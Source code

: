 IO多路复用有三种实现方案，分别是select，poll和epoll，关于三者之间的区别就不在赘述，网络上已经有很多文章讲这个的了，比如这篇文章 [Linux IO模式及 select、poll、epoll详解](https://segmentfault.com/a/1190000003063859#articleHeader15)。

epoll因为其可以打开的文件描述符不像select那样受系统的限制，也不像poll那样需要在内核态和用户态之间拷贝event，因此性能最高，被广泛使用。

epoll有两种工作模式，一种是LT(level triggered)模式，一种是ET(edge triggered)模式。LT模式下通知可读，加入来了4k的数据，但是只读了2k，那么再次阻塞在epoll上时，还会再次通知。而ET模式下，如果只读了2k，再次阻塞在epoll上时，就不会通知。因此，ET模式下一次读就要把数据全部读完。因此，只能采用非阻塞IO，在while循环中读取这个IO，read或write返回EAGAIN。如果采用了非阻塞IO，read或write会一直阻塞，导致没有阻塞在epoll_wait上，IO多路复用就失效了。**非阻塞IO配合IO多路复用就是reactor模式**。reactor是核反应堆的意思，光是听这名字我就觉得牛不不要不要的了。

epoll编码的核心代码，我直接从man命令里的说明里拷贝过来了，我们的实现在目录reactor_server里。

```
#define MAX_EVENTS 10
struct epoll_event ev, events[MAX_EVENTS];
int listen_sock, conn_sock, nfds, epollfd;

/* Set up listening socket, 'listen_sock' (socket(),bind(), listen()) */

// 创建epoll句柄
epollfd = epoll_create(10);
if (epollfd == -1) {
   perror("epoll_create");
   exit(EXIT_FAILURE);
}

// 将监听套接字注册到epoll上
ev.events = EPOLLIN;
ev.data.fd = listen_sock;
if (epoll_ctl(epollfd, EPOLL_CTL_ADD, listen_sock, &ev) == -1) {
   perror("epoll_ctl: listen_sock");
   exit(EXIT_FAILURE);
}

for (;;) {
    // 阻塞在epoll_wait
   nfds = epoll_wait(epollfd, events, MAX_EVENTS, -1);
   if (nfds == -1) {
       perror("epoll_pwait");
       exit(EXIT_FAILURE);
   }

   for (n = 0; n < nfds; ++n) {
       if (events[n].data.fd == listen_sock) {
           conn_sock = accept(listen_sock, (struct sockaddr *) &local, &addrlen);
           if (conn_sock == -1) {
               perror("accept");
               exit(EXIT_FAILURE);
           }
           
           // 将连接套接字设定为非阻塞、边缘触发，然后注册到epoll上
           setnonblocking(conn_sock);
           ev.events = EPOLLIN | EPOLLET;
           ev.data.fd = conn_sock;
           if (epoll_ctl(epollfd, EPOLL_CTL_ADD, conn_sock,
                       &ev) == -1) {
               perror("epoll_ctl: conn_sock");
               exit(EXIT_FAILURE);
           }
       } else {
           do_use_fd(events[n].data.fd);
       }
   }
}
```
◇ ◇ ◇ ◇
Tell how many lines of the listing include the word "data"; the number alone is the answer.

Solution to this problem →
4